→ **Stored data entries**:

::::::::

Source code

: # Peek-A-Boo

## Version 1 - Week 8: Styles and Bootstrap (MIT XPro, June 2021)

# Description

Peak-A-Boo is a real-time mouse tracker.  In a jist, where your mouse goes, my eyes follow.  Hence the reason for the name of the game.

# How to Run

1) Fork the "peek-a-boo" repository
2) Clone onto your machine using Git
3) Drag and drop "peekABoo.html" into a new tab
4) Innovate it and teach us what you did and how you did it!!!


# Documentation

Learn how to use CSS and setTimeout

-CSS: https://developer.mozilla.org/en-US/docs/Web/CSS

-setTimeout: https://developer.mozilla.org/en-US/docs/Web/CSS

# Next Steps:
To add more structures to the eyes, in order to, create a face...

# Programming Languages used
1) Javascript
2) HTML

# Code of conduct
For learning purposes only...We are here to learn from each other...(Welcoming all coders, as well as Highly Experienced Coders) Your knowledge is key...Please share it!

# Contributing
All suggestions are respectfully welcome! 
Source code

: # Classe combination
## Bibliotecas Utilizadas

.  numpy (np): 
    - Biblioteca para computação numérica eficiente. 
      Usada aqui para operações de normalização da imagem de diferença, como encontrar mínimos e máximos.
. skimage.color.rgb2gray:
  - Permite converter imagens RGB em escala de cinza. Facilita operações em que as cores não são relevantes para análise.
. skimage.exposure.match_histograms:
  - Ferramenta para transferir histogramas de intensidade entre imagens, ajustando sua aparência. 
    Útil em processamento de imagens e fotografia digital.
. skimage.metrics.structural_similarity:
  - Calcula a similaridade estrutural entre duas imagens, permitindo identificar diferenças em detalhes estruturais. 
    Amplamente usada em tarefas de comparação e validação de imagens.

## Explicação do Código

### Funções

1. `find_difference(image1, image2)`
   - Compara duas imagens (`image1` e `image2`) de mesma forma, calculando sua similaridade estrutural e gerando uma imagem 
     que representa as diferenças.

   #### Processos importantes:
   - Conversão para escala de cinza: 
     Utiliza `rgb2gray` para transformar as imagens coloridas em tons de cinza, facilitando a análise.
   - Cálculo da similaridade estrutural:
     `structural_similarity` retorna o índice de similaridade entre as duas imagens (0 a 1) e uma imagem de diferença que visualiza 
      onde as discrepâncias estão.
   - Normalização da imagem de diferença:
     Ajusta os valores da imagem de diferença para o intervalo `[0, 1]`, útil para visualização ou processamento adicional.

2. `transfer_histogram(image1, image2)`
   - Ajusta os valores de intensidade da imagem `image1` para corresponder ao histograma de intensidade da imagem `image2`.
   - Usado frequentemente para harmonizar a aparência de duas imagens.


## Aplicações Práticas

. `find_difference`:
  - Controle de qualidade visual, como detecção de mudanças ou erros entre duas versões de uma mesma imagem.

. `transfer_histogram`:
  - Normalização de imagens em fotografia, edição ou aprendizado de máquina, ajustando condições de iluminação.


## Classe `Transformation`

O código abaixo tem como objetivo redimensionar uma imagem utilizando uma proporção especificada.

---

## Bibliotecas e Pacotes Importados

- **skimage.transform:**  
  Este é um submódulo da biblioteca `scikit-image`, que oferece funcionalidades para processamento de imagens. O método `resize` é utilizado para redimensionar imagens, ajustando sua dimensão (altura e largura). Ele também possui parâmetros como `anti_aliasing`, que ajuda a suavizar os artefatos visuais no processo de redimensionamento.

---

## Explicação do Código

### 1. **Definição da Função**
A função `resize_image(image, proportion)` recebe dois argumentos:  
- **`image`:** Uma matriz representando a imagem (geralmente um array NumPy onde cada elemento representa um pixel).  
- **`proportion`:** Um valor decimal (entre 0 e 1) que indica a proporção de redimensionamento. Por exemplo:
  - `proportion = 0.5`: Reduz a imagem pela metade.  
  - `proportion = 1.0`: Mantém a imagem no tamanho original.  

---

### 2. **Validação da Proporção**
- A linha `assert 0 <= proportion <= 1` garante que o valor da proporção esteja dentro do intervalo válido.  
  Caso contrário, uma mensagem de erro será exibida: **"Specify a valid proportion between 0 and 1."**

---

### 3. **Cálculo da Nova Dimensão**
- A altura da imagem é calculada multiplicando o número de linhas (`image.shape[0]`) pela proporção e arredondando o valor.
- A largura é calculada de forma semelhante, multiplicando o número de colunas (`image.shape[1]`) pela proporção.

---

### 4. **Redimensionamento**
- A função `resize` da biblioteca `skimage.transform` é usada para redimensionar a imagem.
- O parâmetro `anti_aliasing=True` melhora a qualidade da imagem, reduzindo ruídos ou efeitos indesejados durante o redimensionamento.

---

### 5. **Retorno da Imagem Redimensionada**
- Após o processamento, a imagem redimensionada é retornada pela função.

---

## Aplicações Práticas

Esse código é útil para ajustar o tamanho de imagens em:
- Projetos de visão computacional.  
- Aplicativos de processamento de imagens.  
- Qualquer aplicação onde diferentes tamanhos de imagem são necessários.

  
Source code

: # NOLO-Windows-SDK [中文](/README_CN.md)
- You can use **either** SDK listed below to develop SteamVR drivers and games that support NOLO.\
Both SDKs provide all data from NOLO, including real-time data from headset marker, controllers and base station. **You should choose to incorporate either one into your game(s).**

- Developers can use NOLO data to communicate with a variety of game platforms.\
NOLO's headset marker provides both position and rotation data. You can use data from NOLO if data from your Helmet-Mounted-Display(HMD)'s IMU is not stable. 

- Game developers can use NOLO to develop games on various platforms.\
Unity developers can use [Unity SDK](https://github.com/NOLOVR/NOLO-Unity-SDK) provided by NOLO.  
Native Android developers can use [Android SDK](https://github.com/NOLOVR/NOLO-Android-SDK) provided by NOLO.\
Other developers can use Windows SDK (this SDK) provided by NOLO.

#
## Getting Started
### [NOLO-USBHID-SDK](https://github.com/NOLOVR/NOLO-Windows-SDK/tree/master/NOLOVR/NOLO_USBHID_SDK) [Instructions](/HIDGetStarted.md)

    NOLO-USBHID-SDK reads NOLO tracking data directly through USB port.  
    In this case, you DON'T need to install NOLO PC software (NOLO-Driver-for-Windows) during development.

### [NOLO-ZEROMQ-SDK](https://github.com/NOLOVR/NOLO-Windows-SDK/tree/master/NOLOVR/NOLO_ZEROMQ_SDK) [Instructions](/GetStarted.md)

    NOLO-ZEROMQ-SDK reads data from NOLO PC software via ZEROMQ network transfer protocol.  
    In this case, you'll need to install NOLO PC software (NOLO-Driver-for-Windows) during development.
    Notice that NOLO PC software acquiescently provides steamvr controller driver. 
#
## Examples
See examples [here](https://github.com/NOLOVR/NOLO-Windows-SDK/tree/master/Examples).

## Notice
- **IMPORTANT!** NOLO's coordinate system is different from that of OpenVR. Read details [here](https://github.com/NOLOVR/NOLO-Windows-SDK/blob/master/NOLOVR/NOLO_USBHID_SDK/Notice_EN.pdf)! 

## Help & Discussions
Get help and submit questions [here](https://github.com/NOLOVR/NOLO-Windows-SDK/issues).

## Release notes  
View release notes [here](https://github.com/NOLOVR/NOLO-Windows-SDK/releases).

::::::::

→ **WORK REQUIRED**: Filter the lines above, keeping and copying those that contain "eyes".

→ **SOLVED PROBLEM**:
Peak-A-Boo is a real-time mouse tracker.  In a jist, where your mouse goes, my eyes follow.  Hence the reason for the name of the game.
To add more structures to the eyes, in order to, create a face...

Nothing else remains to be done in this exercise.